The data loading system consists of several components:
- IDataLoader interface: Abstract base class defining the data loading contract: InitializeDataSetIndex(), CurrentDataSet(), MoveToNextDataSet(), and DataSetTensorNames().
- DataLoader: Full implementation that reads .pb (protobuf) files from a directory, partitions them across workers, and supports asynchronous pre-loading.
- DataSetBuffer: Thread-safe buffer for storing pre-loaded datasets with condition-variable-based synchronization.

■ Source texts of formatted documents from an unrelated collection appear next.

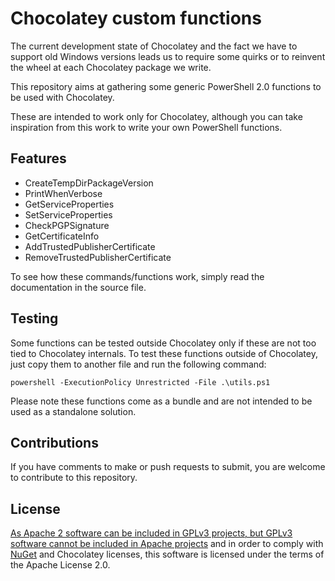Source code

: # Chocolatey custom functions

The current development state of Chocolatey and the fact we have to support old Windows versions leads us to require some quirks or to reinvent the wheel at each Chocolatey package we write.

This repository aims at gathering some generic PowerShell 2.0 functions to be used with Chocolatey.

These are intended to work only for Chocolatey, although you can take inspiration from this work to write your own PowerShell functions.

## Features

* CreateTempDirPackageVersion
* PrintWhenVerbose
* GetServiceProperties
* SetServiceProperties
* CheckPGPSignature
* GetCertificateInfo
* AddTrustedPublisherCertificate
* RemoveTrustedPublisherCertificate

To see how these commands/functions work, simply read the documentation in the source file.

## Testing

Some functions can be tested outside Chocolatey only if these are not too tied to Chocolatey internals. To test these functions outside of Chocolatey, just copy them to another file and run the following command:

    powershell -ExecutionPolicy Unrestricted -File .\utils.ps1

Please note these functions come as a bundle and are not intended to be used as a standalone solution.

## Contributions

If you have comments to make or push requests to submit, you are welcome to contribute to this repository.

## License

[As Apache 2 software can be included in GPLv3 projects, but GPLv3 software cannot be included in Apache projects](https://www.apache.org/licenses/GPL-compatibility.html) and in order to comply with [NuGet](https://www.nuget.org/policies/About) and Chocolatey licenses, this software is licensed under the terms of the Apache License 2.0.

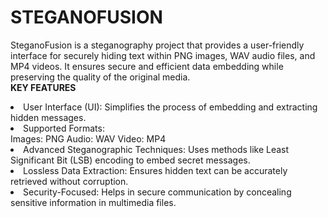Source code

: # STEGANOFUSION
SteganoFusion is a steganography project that provides a user-friendly interface for securely hiding text within PNG images, WAV audio files, and MP4 videos. It ensures secure and efficient data embedding while preserving the quality of the original media.  
<b>KEY FEATURES</b>
<li>User Interface (UI): Simplifies the process of embedding and extracting hidden messages.</li>
<li>Supported Formats:</li>
Images: PNG
Audio: WAV
Video: MP4
<li>Advanced Steganographic Techniques: Uses methods like Least Significant Bit (LSB) encoding to embed secret messages.</li>
<li>Lossless Data Extraction: Ensures hidden text can be accurately retrieved without corruption.</li>
<li>Security-Focused: Helps in secure communication by concealing sensitive information in multimedia files.</li>

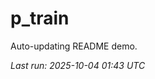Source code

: # p_train

Auto-updating README demo.

<!--START_SECTION:status-->
_Last run: 2025-10-04 01:43 UTC_
<!--END_SECTION:status-->









































































































































































































































































































































































































































































































































































































































































































































































































































































































































































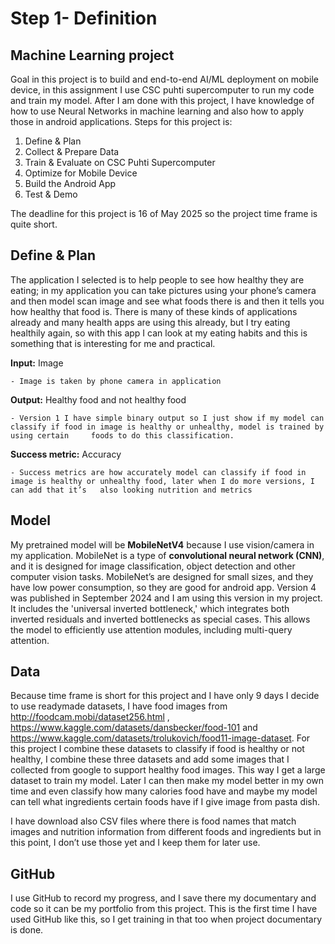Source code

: # Step 1- Definition
## Machine Learning project
Goal in this project is to build and end-to-end AI/ML deployment on mobile device, in this assignment I use CSC puhti supercomputer to run my code and train my model. After I am done with this project, I have knowledge of how to use Neural Networks in machine learning and also how to apply those in android applications.
Steps for this project is:
1.	Define & Plan
2.	Collect & Prepare Data
3.	Train & Evaluate on CSC Puhti Supercomputer
4.	Optimize for Mobile Device
5.	Build the Android App
6.	Test & Demo
 
The deadline for this project is 16 of May 2025 so the project time frame is quite short.

## Define & Plan
The application I selected is to help people to see how healthy they are eating; in my application you can take pictures using your phone’s camera and then model scan image and see what foods there is and then it tells you how healthy that food is. There is many of these kinds of applications already and many health apps are using this already, but I try eating healthily again, so with this app I can look at my eating habits and this is something that is interesting for me and practical.

**Input:** Image

	- Image is taken by phone camera in application
 
**Output:** Healthy food and not healthy food

	- Version 1 I have simple binary output so I just show if my model can classify if food in image is healthy or unhealthy, model is trained by using certain 	foods to do this classification.
 
**Success metric:** Accuracy

	- Success metrics are how accurately model can classify if food in image is healthy or unhealthy food, later when I do more versions, I can add that it’s 	also looking nutrition and metrics
 
## Model
My pretrained model will be **MobileNetV4** because I use vision/camera in my application.
MobileNet is a type of **convolutional neural network (CNN)**, and it is designed for image classification, object detection and other computer vision tasks. MobileNet’s are designed for small sizes, and they have low power consumption, so they are good for android app. Version 4 was published in September 2024 and I am using this version in my project. It includes the 'universal inverted bottleneck,' which integrates both inverted residuals and inverted bottlenecks as special cases. This allows the model to efficiently use attention modules, including multi-query attention.

## Data
Because time frame is short for this project and I have only 9 days I decide to use readymade datasets, I have food images from http://foodcam.mobi/dataset256.html , https://www.kaggle.com/datasets/dansbecker/food-101 and https://www.kaggle.com/datasets/trolukovich/food11-image-dataset.
For this project I combine these datasets to classify if food is healthy or not healthy, I combine these three datasets and add some images that I collected from google to support healthy food images. This way I get a large dataset to train my model. Later I can then make my model better in my own time and even classify how many calories food have and maybe my model can tell what ingredients certain foods have if I give image from pasta dish.

I have download also CSV files where there is food names that match images and nutrition information from different foods and ingredients but in this point, I don’t use those yet and I keep them for later use.

## GitHub
I use GitHub to record my progress, and I save there my documentary and code so it can be my portfolio from this project. This is the first time I have used GitHub like this, so I get training in that too when project documentary is done.
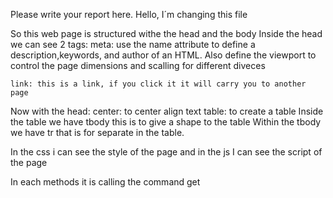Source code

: Please write your report here.
Hello, I´m changing this file

So this web page is structured withe the head and the body
Inside the head we can see 2 tags:
    meta: use the name attribute to define a description,keywords, and author of an HTML. 
        Also define the viewport to control the page dimensions and scalling for different diveces
        
    link: this is a link, if you click it it will carry you to another page
    
Now with the head:
    center: to center align text 
    table: to create a table 
        Inside the table we have tbody
            this is to give a shape to the table
             Within the tbody we have tr that is for separate in the table.
             
             

In the css i can see the style of the page
and in the js I can see the script of the page

In each methods it is calling the command get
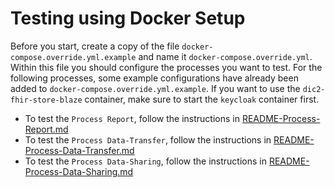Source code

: # Testing using Docker Setup

Before you start, create a copy of the file `docker-compose.override.yml.example` and name it `docker-compose.override.yml`.
Within this file you should configure the processes you want to test. 
For the following processes, some example configurations have already been added to `docker-compose.override.yml.example`.
If you want to use the `dic2-fhir-store-blaze` container, make sure to start the `keycloak` container first.

- To test the `Process Report`, follow the instructions in [README-Process-Report.md](./README-Process-Report.md)
- To test the `Process Data-Transfer`, follow the instructions in [README-Process-Data-Transfer.md](./README-Process-Data-Transfer.md)
- To test the `Process Data-Sharing`, follow the instructions in [README-Process-Data-Sharing.md](./README-Process-Data-Sharing.md)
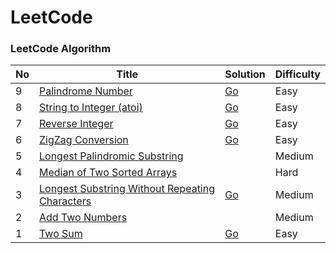 # LeetCode

### LeetCode Algorithm


No | Title | Solution | Difficulty
---|-------|----------|----------- 
9  | [Palindrome Number](https://leetcode.com/problems/palindrome-number/) | [Go](algorithms/Go/palindromeNumber.go) | Easy
8  | [String to Integer (atoi)](https://leetcode.com/problems/string-to-integer-atoi/) | [Go](algorithms/Go/myAtoi.go) | Easy
7  | [Reverse Integer](https://leetcode.com/problems/reverse-integer/) | [Go](algorithms/Go/reverse.go) | Easy
6  | [ZigZag Conversion](https://leetcode.com/problems/zigzag-conversion/) | [Go](algorithms/Go/zigZagConversion.go) | Easy
5  | [Longest Palindromic Substring](https://leetcode.com/problems/longest-palindromic-substring/) | | Medium
4  | [Median of Two Sorted Arrays](https://leetcode.com/problems/median-of-two-sorted-arrays/) | | Hard
3  | [Longest Substring Without Repeating Characters](https://leetcode.com/problems/longest-substring-without-repeating-characters/) | [Go](algorithms/Go/lengthOfLongestSubstring.go) | Medium
2  | [Add Two Numbers](https://leetcode.com/problems/add-two-numbers/) | | Medium
1  | [Two Sum](https://leetcode.com/problems/two-sum/) | [Go](algorithms/Go/twoSum.go) | Easy


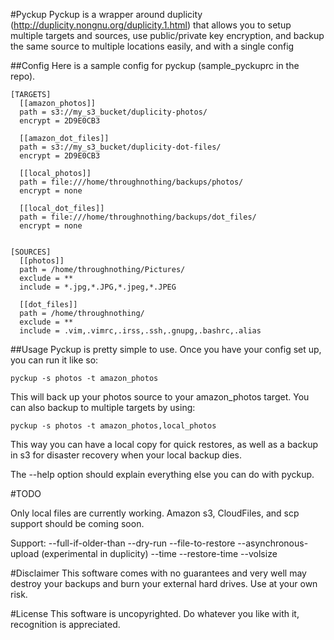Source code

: #Pyckup
Pyckup is a wrapper around duplicity (http://duplicity.nongnu.org/duplicity.1.html) that allows you to setup multiple targets and sources, use public/private key encryption, and backup the same source to multiple locations easily, and with a single config

##Config
Here is a sample config for pyckup (sample\_pyckuprc in the repo).

    [TARGETS]
      [[amazon_photos]]
      path = s3://my_s3_bucket/duplicity-photos/
      encrypt = 2D9E0CB3

      [[amazon_dot_files]]
      path = s3://my_s3_bucket/duplicity-dot-files/
      encrypt = 2D9E0CB3

      [[local_photos]]
      path = file:///home/throughnothing/backups/photos/
      encrypt = none

      [[local_dot_files]]
      path = file:///home/throughnothing/backups/dot_files/
      encrypt = none


    [SOURCES]
      [[photos]]
      path = /home/throughnothing/Pictures/
      exclude = **
      include = *.jpg,*.JPG,*.jpeg,*.JPEG

      [[dot_files]]
      path = /home/throughnothing/
      exclude = **
      include = .vim,.vimrc,.irss,.ssh,.gnupg,.bashrc,.alias


##Usage
Pyckup is pretty simple to use.  Once you have your config set up, you can run it like so:

    pyckup -s photos -t amazon_photos

This will back up your photos source to your amazon\_photos target.  You can also backup to multiple targets by using:

    pyckup -s photos -t amazon_photos,local_photos

This way you can have a local copy for quick restores, as well as a backup in s3 for disaster recovery when your local backup dies.

The --help option should explain everything else you can do with pyckup.

#TODO

Only local files are currently working.  Amazon s3, CloudFiles, and scp support should be coming soon.

Support:
    --full-if-older-than
    --dry-run
    --file-to-restore
    --asynchronous-upload (experimental in duplicity)
    --time
    --restore-time
    --volsize


#Disclaimer
This software comes with no guarantees and very well may destroy your backups and burn your external hard drives.  Use at your own risk.

#License
This software is uncopyrighted.  Do whatever you like with it, recognition is appreciated.
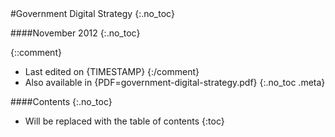 <div class="title">
#Government Digital Strategy
{:.no_toc}

####November 2012
{:.no_toc}
</div>

{::comment}
* Last edited on {TIMESTAMP}
{:/comment}
* Also available in {PDF=government-digital-strategy.pdf}
{:.no_toc .meta}

####Contents
{:.no_toc}

* Will be replaced with the table of contents
{:toc}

- SingleDataLoader: Simplified loader for a single dataset (used for evaluation).
Data File Format
Training files are organized in protobuf format:
[Sample ByteSize] [Feature0 ByteSize] [Feature0 TensorProto] ... [FeatureN ByteSize] [FeatureN TensorProto]
next sample ...
All byte size fields are stored as 4-byte uint32_t values.
Data Partitioning
When world_size > 1, the DataLoader partitions files across processes using round-robin assignment based on world rank:
- Files are sorted alphabetically to ensure consistent ordering across all workers.

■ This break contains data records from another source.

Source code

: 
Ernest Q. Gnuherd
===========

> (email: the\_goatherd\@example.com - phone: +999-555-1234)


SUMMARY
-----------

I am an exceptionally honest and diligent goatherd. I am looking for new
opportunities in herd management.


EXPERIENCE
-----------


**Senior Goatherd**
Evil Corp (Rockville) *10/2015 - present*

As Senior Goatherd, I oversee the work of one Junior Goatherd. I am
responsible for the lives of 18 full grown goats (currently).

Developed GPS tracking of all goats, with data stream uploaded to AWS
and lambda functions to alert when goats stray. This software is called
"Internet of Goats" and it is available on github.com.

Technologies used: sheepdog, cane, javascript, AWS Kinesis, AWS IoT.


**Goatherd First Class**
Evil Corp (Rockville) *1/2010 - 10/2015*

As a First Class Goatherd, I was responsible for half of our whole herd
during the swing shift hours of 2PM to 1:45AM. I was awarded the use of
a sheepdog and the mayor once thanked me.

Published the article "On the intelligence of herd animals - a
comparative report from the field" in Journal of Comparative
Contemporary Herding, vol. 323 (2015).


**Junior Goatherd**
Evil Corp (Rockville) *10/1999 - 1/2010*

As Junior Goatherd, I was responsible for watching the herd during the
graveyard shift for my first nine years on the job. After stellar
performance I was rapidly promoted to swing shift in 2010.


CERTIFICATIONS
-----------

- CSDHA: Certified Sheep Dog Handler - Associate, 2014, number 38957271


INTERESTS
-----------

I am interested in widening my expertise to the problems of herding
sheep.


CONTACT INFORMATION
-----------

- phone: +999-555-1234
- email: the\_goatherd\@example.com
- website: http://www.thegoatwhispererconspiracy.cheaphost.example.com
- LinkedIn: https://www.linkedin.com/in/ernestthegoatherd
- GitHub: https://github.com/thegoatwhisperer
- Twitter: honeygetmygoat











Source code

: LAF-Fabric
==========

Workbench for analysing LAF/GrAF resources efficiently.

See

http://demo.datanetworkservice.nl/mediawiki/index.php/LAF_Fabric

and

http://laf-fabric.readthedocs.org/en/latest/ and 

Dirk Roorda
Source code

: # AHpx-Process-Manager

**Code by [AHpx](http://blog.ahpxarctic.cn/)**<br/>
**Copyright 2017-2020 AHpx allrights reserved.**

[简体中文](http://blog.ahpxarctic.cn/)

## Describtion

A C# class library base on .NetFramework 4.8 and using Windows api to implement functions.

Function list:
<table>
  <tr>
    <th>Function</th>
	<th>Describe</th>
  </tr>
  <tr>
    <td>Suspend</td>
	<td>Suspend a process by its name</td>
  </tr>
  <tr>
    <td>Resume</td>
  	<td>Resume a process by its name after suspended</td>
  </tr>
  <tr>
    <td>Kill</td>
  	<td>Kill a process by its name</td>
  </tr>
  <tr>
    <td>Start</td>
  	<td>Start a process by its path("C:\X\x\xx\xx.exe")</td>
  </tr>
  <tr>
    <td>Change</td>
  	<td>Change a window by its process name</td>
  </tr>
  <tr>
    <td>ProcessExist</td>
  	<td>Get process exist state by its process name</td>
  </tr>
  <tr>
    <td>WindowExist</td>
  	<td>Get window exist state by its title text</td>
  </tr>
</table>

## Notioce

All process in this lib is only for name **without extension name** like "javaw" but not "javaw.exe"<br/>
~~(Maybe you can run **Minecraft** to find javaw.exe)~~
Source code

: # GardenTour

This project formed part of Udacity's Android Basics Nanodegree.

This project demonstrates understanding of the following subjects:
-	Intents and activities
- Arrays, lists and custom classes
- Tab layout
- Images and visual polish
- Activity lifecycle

- File at index i is assigned to rank i % world_size.
- Each rank loads only its assigned subset of files.
Asynchronous Pre-loading
The DataLoader maintains a thread pool (currently single-threaded for correctness) that pre-loads the next max_num_files_preload datasets asynchronously. When MoveToNextDataSet() is called, the loader advances the active index, starts loading the next dataset in the background, and removes the previously active dataset from the buffer.
Theoretical Basis
Data parallelism requires each process to train on different data partitions. The data loader assigns shard indices based on MPI rank, preventing data overlap and ensuring full dataset coverage across epochs.
Key theoretical considerations:
- No data overlap: Each rank processes a unique subset of the data, so the effective batch size scales linearly with the number of ranks.
- Deterministic partitioning: Files are sorted before partitioning to ensure all ranks agree on the assignment, which is essential for reproducibility.
- Async pre-loading: Overlapping data loading with computation hides I/O latency, which is critical when training data exceeds available memory and must be streamed from disk.
- Cyclic access pattern: After exhausting all assigned files, the loader wraps around to the beginning, enabling multi-epoch training.
Usage
Data loading is set up after runtime initialization and before the training loop:
- Create a DataLoader with the input name map, data directory, world rank, and world size.
- Call InitializeDataSetIndex() to set the starting position (e.g., from a checkpoint).
- The training loop calls CurrentDataSet() and MoveToNextDataSet() to iterate through batches.
- Each rank automatically receives its partitioned subset of the data.